Marco und Anna heiraten und so wird sein Leidensweg auch Annas und ihrer kleinen Tochter Julia. Und in der sagenhaften Ruhe der Urner Berge, begleitet durch wiederholte Chorgesang-Einlagen auf Urnerdütsch, passiert das Unsägliche.
Von psychologischer Hilfe, wie sie in der Stadt angeboten wird, will Anna nichts wissen. Sie packt das schon selber und zum Schluss scheint ihre Seelenlandschaft so brüchig und aufgewühlt wie die Alpennordseite mit ihren steilen Hängen und spitzen Berggipfeln.

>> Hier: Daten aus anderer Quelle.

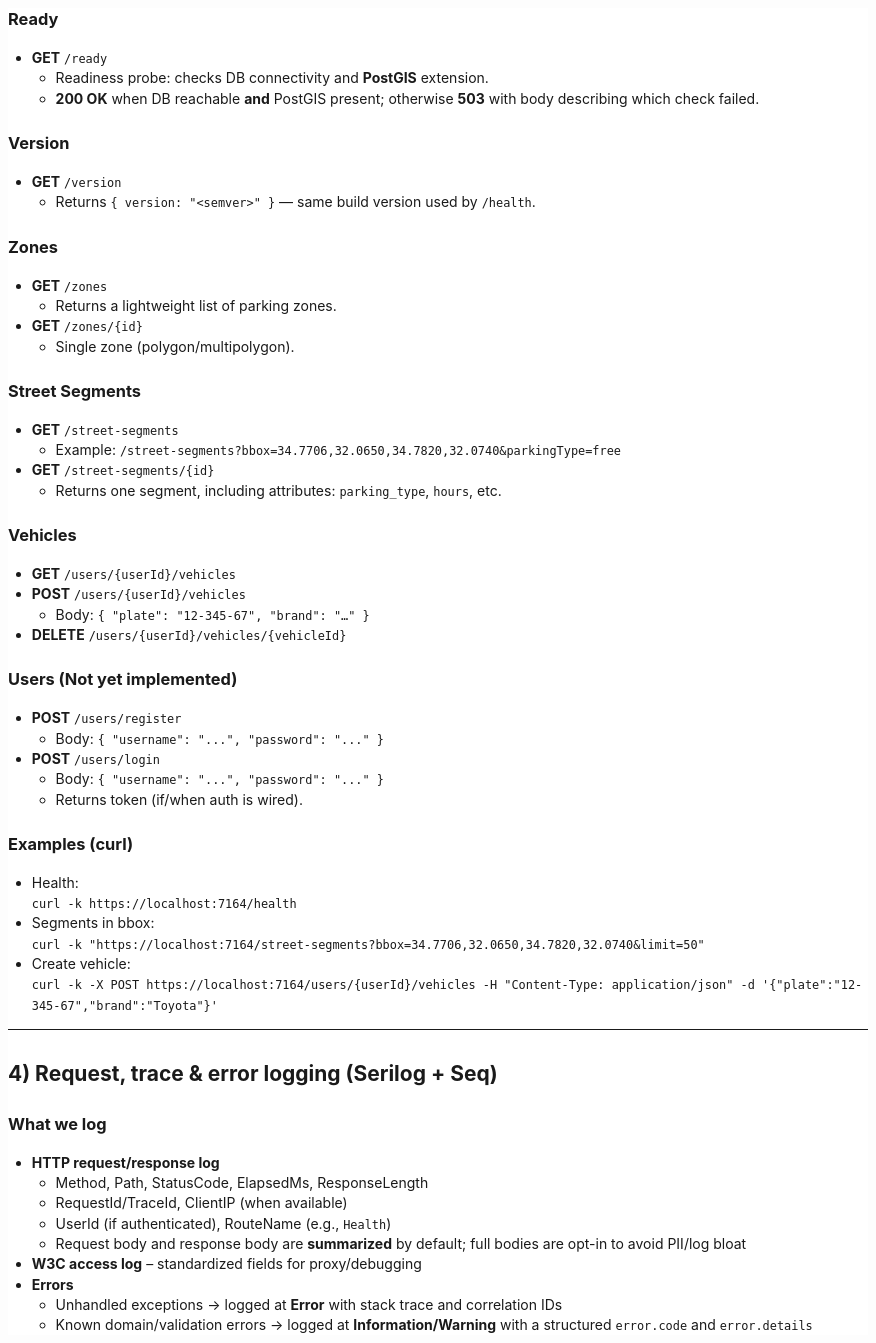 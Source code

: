 ### Ready
- **GET** `/ready`  
  - Readiness probe: checks DB connectivity and **PostGIS** extension.
  - **200 OK** when DB reachable **and** PostGIS present; otherwise **503** with body describing which check failed.

### Version
- **GET** `/version`  
  - Returns `{ version: "<semver>" }` — same build version used by `/health`.

### Zones
- **GET** `/zones`  
  - Returns a lightweight list of parking zones.  
- **GET** `/zones/{id}`  
  - Single zone (polygon/multipolygon).

### Street Segments
- **GET** `/street-segments`  
  - Example: `/street-segments?bbox=34.7706,32.0650,34.7820,32.0740&parkingType=free`  
- **GET** `/street-segments/{id}`  
  - Returns one segment, including attributes: `parking_type`, `hours`, etc.

### Vehicles
- **GET** `/users/{userId}/vehicles`  
- **POST** `/users/{userId}/vehicles`  
  - Body: `{ "plate": "12-345-67", "brand": "…" }`
- **DELETE** `/users/{userId}/vehicles/{vehicleId}`

### Users (Not yet implemented)
- **POST** `/users/register`  
  - Body: `{ "username": "...", "password": "..." }`
- **POST** `/users/login`  
  - Body: `{ "username": "...", "password": "..." }`  
  - Returns token (if/when auth is wired).

### Examples (curl)
- Health:  
  `curl -k https://localhost:7164/health`
- Segments in bbox:  
  `curl -k "https://localhost:7164/street-segments?bbox=34.7706,32.0650,34.7820,32.0740&limit=50"`
- Create vehicle:  
  `curl -k -X POST https://localhost:7164/users/{userId}/vehicles -H "Content-Type: application/json" -d '{"plate":"12-345-67","brand":"Toyota"}'`

---

## 4) Request, trace & error logging (Serilog + Seq)

### What we log
- **HTTP request/response log**
  - Method, Path, StatusCode, ElapsedMs, ResponseLength
  - RequestId/TraceId, ClientIP (when available)
  - UserId (if authenticated), RouteName (e.g., `Health`)
  - Request body and response body are **summarized** by default; full bodies are opt-in to avoid PII/log bloat
- **W3C access log**  – standardized fields for proxy/debugging
- **Errors**
  - Unhandled exceptions → logged at **Error** with stack trace and correlation IDs
  - Known domain/validation errors → logged at **Information/Warning** with a structured `error.code` and `error.details`
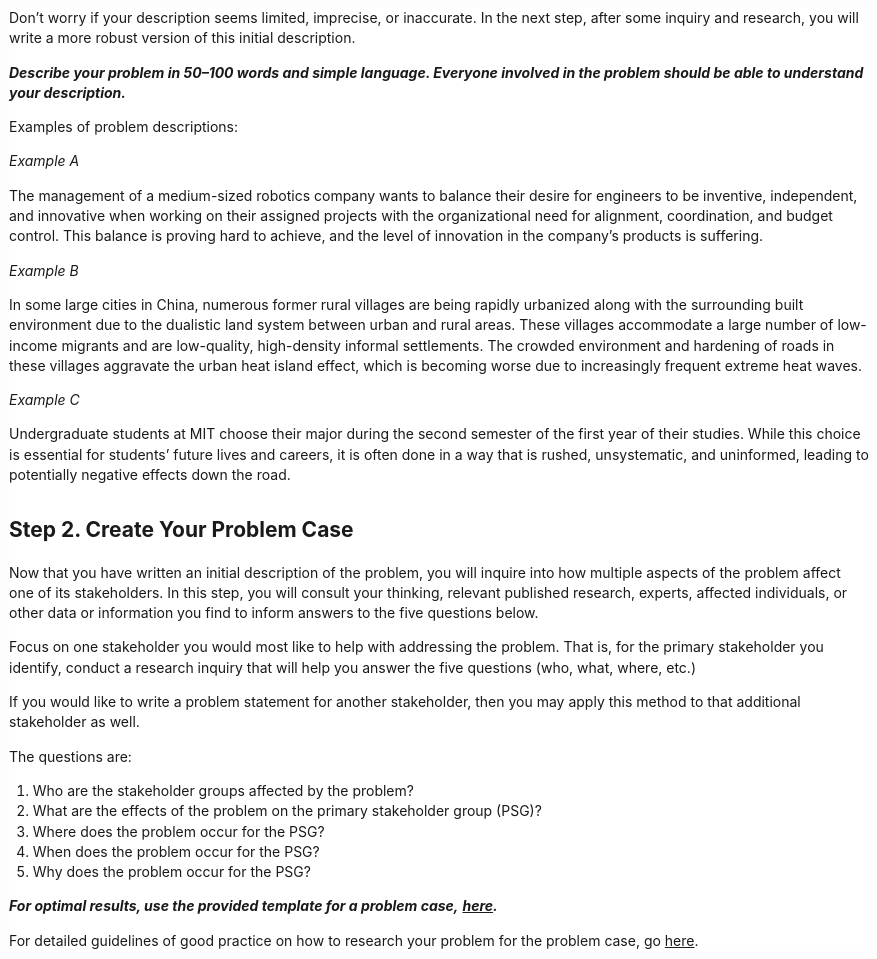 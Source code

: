 Don’t worry if your description seems limited, imprecise, or inaccurate. In the next step, after some inquiry and research, you will write a more robust version of this initial description. 

***Describe your problem in 50–100 words and simple language. Everyone involved in the problem should be able to understand your description.***

Examples of problem descriptions: 

*Example A*

The management of a medium-sized robotics company wants to balance their desire for engineers to be inventive, independent, and innovative when working on their assigned projects with the organizational need for alignment, coordination, and budget control. This balance is proving hard to achieve, and the level of innovation in the company’s products is suffering.

*Example B*

In some large cities in China, numerous former rural villages are being rapidly urbanized along with the surrounding built environment due to the dualistic land system between urban and rural areas. These villages accommodate a large number of low-income migrants and are low-quality, high-density informal settlements. The crowded environment and hardening of roads in these villages aggravate the urban heat island effect, which is becoming worse due to increasingly frequent extreme heat waves.

*Example C*

Undergraduate students at MIT choose their major during the second semester of the first year of their studies. While this choice is essential for students’ future lives and careers, it is often done in a way that is rushed, unsystematic, and uninformed, leading to potentially negative effects down the road.

## Step 2. Create Your Problem Case

Now that you have written an initial description of the problem, you will inquire into how multiple aspects of the problem affect one of its stakeholders. In this step, you will consult your thinking, relevant published research, experts, affected individuals, or other data or information you find to inform answers to the five questions below.

Focus on one stakeholder you would most like to help with addressing the problem. That is, for the primary stakeholder you identify, conduct a research inquiry that will help you answer the five questions (who, what, where, etc.)

If you would like to write a problem statement for another stakeholder, then you may apply this method to that additional stakeholder as well.

The questions are:

1. Who are the stakeholder groups affected by the problem?
2. What are the effects of the problem on the primary stakeholder group (PSG)?
3. Where does the problem occur for the PSG?
4. When does the problem occur for the PSG?
5. Why does the problem occur for the PSG?

***For optimal results, use the provided template for a problem case,*** [***here***](https://docs.google.com/document/d/1U374gzbrRehpbvij6iGd3XXX5GUefrjoQMigSIOAQT4/edit?usp=sharing)***.***

For detailed guidelines of good practice on how to research your problem for the problem case, go [here](https://docs.google.com/document/d/1Gj9MO1CYfBLL3KK7OaryRnLCks3Cq4QO5G4wT89gxjE/edit?usp=sharing).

Der bildgewaltige Film lässt sich Zeit: 2 Stunden und 16 Minuten. Gemächlich und unaufgeregt plätschert dieser Bilder- und Tonstrom dahin. Im Dorf scheint die Zeit angehalten worden zu sein. Nur an den Autos und der Musik – der Techno-Hit «What is love?» wird an der Hochzeit und später im Auto gespielt – sind ein paar Zeichen der Post-Moderne zu erkennen. Die Traditionen, der Glaube und die Ehrfurcht vor der Naturgewalt scheinen noch tief verwurzelt in den Köpfen der Menschen. Koch zeigt das fast dokumentarisch: Heuballen werden auf einem Draht von einer Seite des Tals auf die andere befördert. Das ist spektakulär, weil es archaisch ist und weil man in der hochentwickelten Schweiz vielleicht was anderes erwarten würde. Die Arbeit ist hart und geht in die Knochen – heute wie 1880, als Johanna Spyri «Heidi» publizierte.